Freedom of Expression: Values and Harms
DOI:
https://doi.org/10.29173/alr2733Abstract
When considering restrictions on socially disfavoured expression, the Supreme Court of Canada has often considered the targeted expression’s “value.” In the seminal cases of Ford v. Quebec and Irwin Toy Ltd. v. Quebec, the Supreme Court articulated the importance of expressive freedom by relating it to three core values: (1) seeking and attaining the truth; (2) participation in democratic institutions; and (3) diversity in forms of individual self- fulfillment. Subsequent cases considering restrictions on expression have evaluated the extent to which the targeted expression advances these values. Ironically, although Ford and Irwin Toy embraced a broad conception of expressive freedom, the Supreme Court has used the values analysis developed in these cases to justify limiting disfavoured expression. As applied to marginalized ideas, the Supreme Court has tailored its balancing test under R. v. Oakes such that expression found to be “distant from the core of free expression values” is granted little protection under the Canadian Charter of Rights and Freedoms. Under this test, legal restrictions on hate speech, obscenity, and other forms of disfavoured expression have been upheld based on the Supreme Court’s low assessment of the value of the underlying expression.

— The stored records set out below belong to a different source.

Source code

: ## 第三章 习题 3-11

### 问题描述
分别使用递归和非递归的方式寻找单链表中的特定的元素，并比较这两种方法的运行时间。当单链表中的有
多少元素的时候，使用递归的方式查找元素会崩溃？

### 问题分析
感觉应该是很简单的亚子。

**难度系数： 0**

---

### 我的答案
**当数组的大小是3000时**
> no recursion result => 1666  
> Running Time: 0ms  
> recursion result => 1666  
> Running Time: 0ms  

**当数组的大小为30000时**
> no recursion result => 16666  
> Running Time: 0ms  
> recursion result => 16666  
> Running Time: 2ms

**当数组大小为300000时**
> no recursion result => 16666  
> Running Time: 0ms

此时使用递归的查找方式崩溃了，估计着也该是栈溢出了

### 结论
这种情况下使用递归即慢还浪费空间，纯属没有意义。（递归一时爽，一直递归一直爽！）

This article argues that although certain forms of expression may be validly restricted under the Charter, the Supreme Court’s practice of assessing the value of targeted expression when applying the Oakes test is both politically illegitimate and vulnerable to error. This practice should be abandoned in favour of an alternative application of Oakes that balances (1) the severity of the restriction against (2) the harm of the targeted expression. Under this analysis, the value of the expression is not a factor because all expression is considered equally valuable. This approach adopts a relativistic perspective on the value of free expression and denies the ability of courts to mediate absolute truth. According to this view, the only characteristic of targeted expression that may justify its restriction is its likelihood to cause harm, a question more susceptible to judicial determination than its underlying value. The impetus for my argument is that, as applied, the Supreme Court’s values analysis inevitably imposes political preferences onto Charter interpretation. A more politically- neutral framework would be more consistent with section 2’s unqualified protection of “thought, belief, opinion and expression,” as well as section 1’s concern for “a free and democratic society.”